*** The data Section Begins ***

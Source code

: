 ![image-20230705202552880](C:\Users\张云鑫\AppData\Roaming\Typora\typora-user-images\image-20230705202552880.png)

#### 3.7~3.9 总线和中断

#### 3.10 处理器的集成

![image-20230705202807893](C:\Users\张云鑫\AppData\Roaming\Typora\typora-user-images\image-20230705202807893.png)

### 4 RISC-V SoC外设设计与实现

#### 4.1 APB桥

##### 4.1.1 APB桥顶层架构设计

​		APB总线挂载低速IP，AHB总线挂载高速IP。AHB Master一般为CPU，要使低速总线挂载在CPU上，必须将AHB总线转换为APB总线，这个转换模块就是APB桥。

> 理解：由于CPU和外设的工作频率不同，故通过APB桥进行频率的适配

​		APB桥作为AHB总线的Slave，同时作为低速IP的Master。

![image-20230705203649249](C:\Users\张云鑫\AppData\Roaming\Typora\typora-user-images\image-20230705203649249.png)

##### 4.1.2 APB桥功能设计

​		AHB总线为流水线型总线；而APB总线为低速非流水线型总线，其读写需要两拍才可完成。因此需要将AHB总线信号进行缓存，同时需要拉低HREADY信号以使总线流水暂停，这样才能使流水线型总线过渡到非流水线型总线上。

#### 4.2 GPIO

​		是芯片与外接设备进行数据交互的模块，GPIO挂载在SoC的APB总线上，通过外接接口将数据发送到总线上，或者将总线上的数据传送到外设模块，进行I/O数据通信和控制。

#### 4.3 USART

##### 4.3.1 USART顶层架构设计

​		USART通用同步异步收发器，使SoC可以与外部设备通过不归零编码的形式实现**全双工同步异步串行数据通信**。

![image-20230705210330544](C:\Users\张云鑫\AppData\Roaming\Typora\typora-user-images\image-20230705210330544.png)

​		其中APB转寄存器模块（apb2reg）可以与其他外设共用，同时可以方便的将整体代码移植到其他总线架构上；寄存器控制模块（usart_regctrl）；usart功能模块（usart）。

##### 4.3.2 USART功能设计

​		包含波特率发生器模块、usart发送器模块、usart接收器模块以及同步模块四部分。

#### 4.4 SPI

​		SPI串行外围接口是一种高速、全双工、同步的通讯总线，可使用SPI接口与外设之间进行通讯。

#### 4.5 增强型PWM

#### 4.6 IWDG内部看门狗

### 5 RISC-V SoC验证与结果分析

*** The data Section Ends ***

* _Work to complete_: Which of the lines above hold the word "RISC"? Copy each one.

* _Exercise answer_:
### 4 RISC-V SoC外设设计与实现
### 5 RISC-V SoC验证与结果分析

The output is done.